Lone Star Geyser Erupting with the sun poking through the clouds at 14:04 on Feb. 4, 2015, after a ski drop from near the continental divide. This is one explosive geyser. Its firehose nozzle shape forces the water from below with high pressure force. The fallout fell down in the form of a geyser shower, soaking me and my camera. You can see a droplet of the geyser’s spray on the front element of my lens on the left side of the image.
Yellowstone National Park.
Part 1: The Park
This winter’s trip to Yellowstone was a rewarding experience in terms of the abundance of wildlife, steamy landscapes and record breaking cold (lowest temperature was -56F)…
As the world’s first national park, a visit to Yellowstone in any season does not disappoint, but it is in the winter, when the temperatures typically drop to the lowest levels anywhere in the lower 48, that the park’s ecology and geology shine the brightest. And this trip, from an overall, top to bottom perspective, has been my most productive expedition in the last year.
In terms of my all-time favorite subjects, bears are still tops. But when I go on a bear-centric trip, it is such a demanding subject (physically and mentally), there is little room for much else…this was not the case in Yellowstone. This park does have its specialties, and I could have gone with a single focus, but, in my opinion, and at this point in my career/catalog, it is best enjoyed by thoroughly absorbing as much of the Yellowstone experience as possible.
The park, renowned for its abundant wildlife and extensive geothermal features (most extensive in the world), has at times been faulted for lacking the iconic vistas that define some of the other US national parks, such as Yosemite or Glacier.

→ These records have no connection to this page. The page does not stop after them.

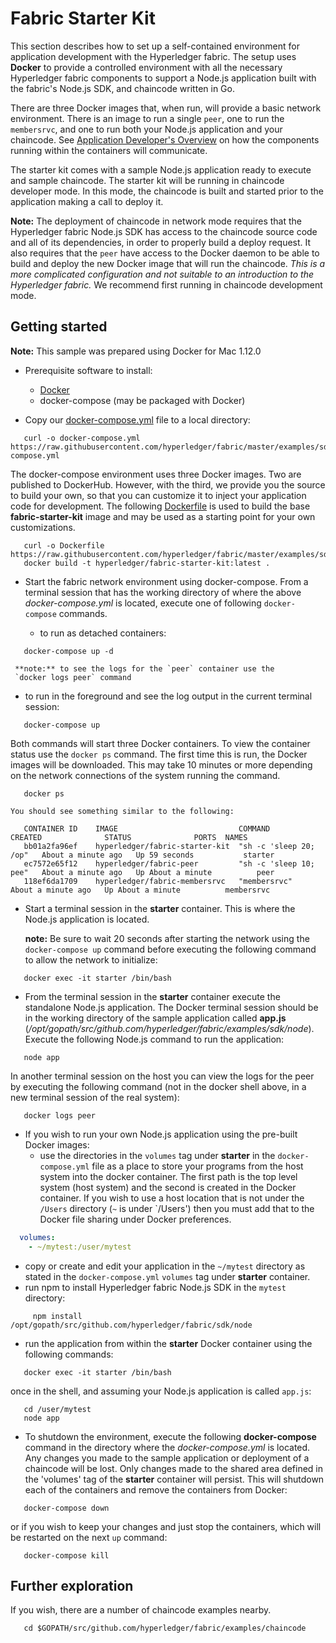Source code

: # Fabric Starter Kit

This section describes how to set up a self-contained environment for
application development with the Hyperledger fabric. The setup
uses **Docker** to provide a controlled environment with all the necessary
Hyperledger fabric components to support a Node.js application built with
the fabric's Node.js SDK, and chaincode written in Go.

There are three Docker images that, when run, will provide a basic
network environment. There is an image to run a single `peer`, one to run
the `membersrvc`, and one to run both your Node.js application and your
chaincode. See [Application Developer's Overview](../nodeSDK/app-overview.md) on how the
components running within the containers will communicate.

The starter kit comes with a sample Node.js application ready to execute and
sample chaincode. The starter kit will be running in chaincode developer mode.
In this mode, the chaincode is built and started prior to the application
making a call to deploy it.

**Note:** The deployment of chaincode in network mode requires that the
Hyperledger fabric Node.js SDK has access to the chaincode source code and all
of its dependencies, in order to properly build a deploy request. It also
requires that the `peer` have access to the Docker daemon to be able to build
and deploy the new Docker image that will run the chaincode. *This is a more
complicated configuration and not suitable to an introduction to the
Hyperledger fabric.* We recommend first running in chaincode development mode.

## Getting started

**Note:** This sample was prepared using Docker for Mac 1.12.0

* Prerequisite software to install:

  * [Docker](https://www.docker.com/products/overview)
  * docker-compose (may be packaged with Docker)

* Copy our [docker-compose.yml](https://raw.githubusercontent.com/hyperledger/fabric/master/examples/sdk/node/docker-compose.yml) file to a local directory:

```
   curl -o docker-compose.yml https://raw.githubusercontent.com/hyperledger/fabric/master/examples/sdk/node/docker-compose.yml
```
  The docker-compose environment uses three Docker images. Two are published to
  DockerHub. However, with the third, we provide you the source to build your own,
  so that you can customize it to inject your application code for development. The following    [Dockerfile](https://raw.githubusercontent.com/hyperledger/fabric/master/examples/sdk/node/Dockerfile)
  is used to build the base **fabric-starter-kit** image and may be used as
  a starting point for your own customizations.

```
   curl -o Dockerfile https://raw.githubusercontent.com/hyperledger/fabric/master/examples/sdk/node/Dockerfile
   docker build -t hyperledger/fabric-starter-kit:latest .
```

* Start the fabric network environment using docker-compose. From a terminal
session that has the working directory of where the above *docker-compose.yml*
is located, execute one of following `docker-compose` commands.

   * to run as detached containers:

```
   docker-compose up -d
```
     **note:** to see the logs for the `peer` container use the
     `docker logs peer` command

   * to run in the foreground and see the log output in the current terminal
   session:

```
   docker-compose up
```

  Both commands will start three Docker containers. To view the container
  status use the `docker ps` command. The first time this is run, the Docker
  images will be downloaded. This may take 10 minutes or more depending on the
  network connections of the system running the command.

```
   docker ps
```
    You should see something similar to the following:

```
   CONTAINER ID    IMAGE                           COMMAND                  CREATED              STATUS              PORTS  NAMES
   bb01a2fa96ef    hyperledger/fabric-starter-kit  "sh -c 'sleep 20; /op"   About a minute ago   Up 59 seconds           starter
   ec7572e65f12    hyperledger/fabric-peer         "sh -c 'sleep 10; pee"   About a minute ago   Up About a minute          peer
   118ef6da1709    hyperledger/fabric-membersrvc   "membersrvc"             About a minute ago   Up About a minute          membersrvc
```

* Start a terminal session in the **starter** container. This is where the
Node.js application is located.

  **note:** Be sure to wait 20 seconds after starting the network using the
  `docker-compose up` command before executing the following command to allow
  the network to initialize:

```
   docker exec -it starter /bin/bash
```

* From the terminal session in the **starter** container execute the standalone
Node.js application. The Docker terminal session should be in the working
directory of the sample application called **app.js**  (*/opt/gopath/src/github.com/hyperledger/fabric/examples/sdk/node*). Execute
the following Node.js command to run the application:

```
   node app
```
   In another terminal session on the host you can view the logs for the peer
   by executing the following command (not in the docker shell above, in a new
   terminal session of the real system):

```
   docker logs peer
```

* If you wish to run your own Node.js application using the pre-built Docker
images:
   * use the directories in the `volumes` tag under **starter** in the
   `docker-compose.yml` file as a place to store your programs from the host
   system into the docker container. The first path is the top level system
   (host system) and the second is created in the Docker container. If you wish
   to use a host location that is not under the `/Users` directory (`~` is
     under `/Users') then you must add that to the Docker file sharing
     under Docker preferences.

```yaml
  volumes:
    - ~/mytest:/user/mytest
```
   * copy or create and edit your application in the `~/mytest` directory as
   stated in the `docker-compose.yml` `volumes` tag under **starter** container.
   * run npm to install Hyperledger fabric Node.js SDK in the `mytest` directory:

```
     npm install /opt/gopath/src/github.com/hyperledger/fabric/sdk/node
```
   * run the application from within the **starter** Docker container using the
     following commands:

```
   docker exec -it starter /bin/bash
```
   once in the shell, and assuming your Node.js application is called `app.js`:

```
   cd /user/mytest
   node app
```
* To shutdown the environment, execute the following **docker-compose** command
in the directory where the *docker-compose.yml* is located. Any changes you made
to the sample application or deployment of a chaincode will be lost. Only
changes made to the shared area defined in the 'volumes' tag of the **starter**
container will persist.  This will shutdown each of the containers and remove
the containers from Docker:

```
   docker-compose down
```
   or if you wish to keep your changes and just stop the containers, which will
   be restarted on the next `up` command:

```
   docker-compose kill
```

## Further exploration

If you wish, there are a number of chaincode examples nearby.
```
   cd $GOPATH/src/github.com/hyperledger/fabric/examples/chaincode
```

However, the ecological variety and ever-changing geothermal landscapes creates iconic scenes that may only last a moment. The trick is to be at the right spot, at the right moment to witness it.
Yellowstone is different, while it is true the famous views such as “Snake River Overlook“, “Gates of the Valley” or “Wild Goose Island” are not there, fleeting but profound images can be wrought from the Yellowstone landscape. And it is because of the fleeting nature of these scenes that make the resulting image more profound; it serves as a reminder of the Earth’s transient nature. In the words of Paul C, our snowmobile guide, the only constant in Yellowstone is change. On a geological scale, this is universally true everywhere, the earth’s surface is in constant flux. But on a human scale we rarely have the opportunity to witness this geological ballet. Yosemite Valley in California looks much the same now as it did when Ansel Adams first visited in 1916. Yellowstone on the other hand, with its massive magma chamber bubbling a scant 3 or 4 miles beneath the surface, changes noticeably on a daily basis. These types of geological changes to the earth are most apparent here than anywhere else in the world.

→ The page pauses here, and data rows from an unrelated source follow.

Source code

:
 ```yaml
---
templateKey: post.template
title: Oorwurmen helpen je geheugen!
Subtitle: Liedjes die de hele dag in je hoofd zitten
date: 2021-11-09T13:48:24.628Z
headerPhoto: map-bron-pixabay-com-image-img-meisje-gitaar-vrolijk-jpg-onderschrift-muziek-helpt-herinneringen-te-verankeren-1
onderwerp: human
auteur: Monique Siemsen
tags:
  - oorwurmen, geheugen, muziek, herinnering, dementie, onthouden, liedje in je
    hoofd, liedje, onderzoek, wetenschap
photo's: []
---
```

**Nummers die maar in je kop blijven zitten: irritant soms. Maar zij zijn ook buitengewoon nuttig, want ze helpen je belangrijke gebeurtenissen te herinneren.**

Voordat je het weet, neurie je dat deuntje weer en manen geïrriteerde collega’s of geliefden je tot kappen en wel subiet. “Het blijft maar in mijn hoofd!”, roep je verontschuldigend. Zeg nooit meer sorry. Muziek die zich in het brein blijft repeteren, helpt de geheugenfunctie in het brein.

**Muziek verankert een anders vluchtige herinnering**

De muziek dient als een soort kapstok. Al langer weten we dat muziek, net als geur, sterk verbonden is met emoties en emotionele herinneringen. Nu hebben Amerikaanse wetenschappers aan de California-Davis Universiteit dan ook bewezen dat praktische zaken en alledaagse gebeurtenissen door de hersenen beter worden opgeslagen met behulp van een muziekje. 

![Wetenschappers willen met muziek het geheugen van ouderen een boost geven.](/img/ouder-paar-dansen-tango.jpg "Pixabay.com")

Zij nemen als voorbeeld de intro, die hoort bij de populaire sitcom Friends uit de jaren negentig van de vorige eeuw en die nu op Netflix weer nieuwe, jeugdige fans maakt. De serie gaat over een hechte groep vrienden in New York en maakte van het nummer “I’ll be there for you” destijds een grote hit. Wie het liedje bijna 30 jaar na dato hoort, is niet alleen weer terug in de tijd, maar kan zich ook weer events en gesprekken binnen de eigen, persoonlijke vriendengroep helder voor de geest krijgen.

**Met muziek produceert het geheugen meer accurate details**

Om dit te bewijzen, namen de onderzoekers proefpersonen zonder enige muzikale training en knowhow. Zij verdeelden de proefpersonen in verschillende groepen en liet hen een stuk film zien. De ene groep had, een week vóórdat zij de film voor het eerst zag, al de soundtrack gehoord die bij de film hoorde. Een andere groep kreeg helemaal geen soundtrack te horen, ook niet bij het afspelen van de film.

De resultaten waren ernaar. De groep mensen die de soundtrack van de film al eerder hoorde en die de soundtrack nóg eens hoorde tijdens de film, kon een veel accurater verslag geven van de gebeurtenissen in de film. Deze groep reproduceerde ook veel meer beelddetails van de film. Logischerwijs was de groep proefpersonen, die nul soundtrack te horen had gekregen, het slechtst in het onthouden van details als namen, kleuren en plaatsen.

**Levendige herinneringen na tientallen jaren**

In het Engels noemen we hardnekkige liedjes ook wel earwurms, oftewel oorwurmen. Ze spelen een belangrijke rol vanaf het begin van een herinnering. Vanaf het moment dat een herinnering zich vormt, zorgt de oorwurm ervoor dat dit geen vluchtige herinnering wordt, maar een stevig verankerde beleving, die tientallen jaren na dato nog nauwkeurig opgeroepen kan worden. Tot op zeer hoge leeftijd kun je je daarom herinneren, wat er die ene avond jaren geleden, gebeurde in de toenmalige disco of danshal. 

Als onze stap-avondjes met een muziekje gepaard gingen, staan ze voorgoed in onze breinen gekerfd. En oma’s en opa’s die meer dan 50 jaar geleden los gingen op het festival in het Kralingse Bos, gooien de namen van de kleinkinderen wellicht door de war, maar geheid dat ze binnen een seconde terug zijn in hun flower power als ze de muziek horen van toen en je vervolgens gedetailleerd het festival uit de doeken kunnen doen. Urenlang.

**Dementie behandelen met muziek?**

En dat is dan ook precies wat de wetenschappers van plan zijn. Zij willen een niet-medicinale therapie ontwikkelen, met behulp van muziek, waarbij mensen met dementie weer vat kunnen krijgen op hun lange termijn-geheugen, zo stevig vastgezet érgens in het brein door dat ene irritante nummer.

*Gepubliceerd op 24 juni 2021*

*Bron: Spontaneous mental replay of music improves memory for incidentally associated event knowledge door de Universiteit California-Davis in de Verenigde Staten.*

More so than most of the other parks, Yellowstone exercises all of the human senses. A photographer, who attempts to use imagery to communicate the Yellowstone experience is limited to the visual cues presenting. Many of the scenes contain stimuli that require a first hand encounter to understand and appreciate. Therefore, I tried my best to capture visual scenes that offer connections to your other senses…this is easier said than achieved…
What these photographs fail to capture and present to the viewer is the frigid air, the smells, the sounds, the rumbling, the vibrations, the mists, the howls, the grunts, and the silence that are uniquely available in Yellowstone, the most accessible of the snowbound American National Parks. While other of the snowy Parks have generally limited access during the winter, Yellowstone’s hundreds of miles of roads are almost fully accessible via snowmobile and snow coach while the northern section (Mammoth Terraces and Lamar Valley) is plowed and open to cars.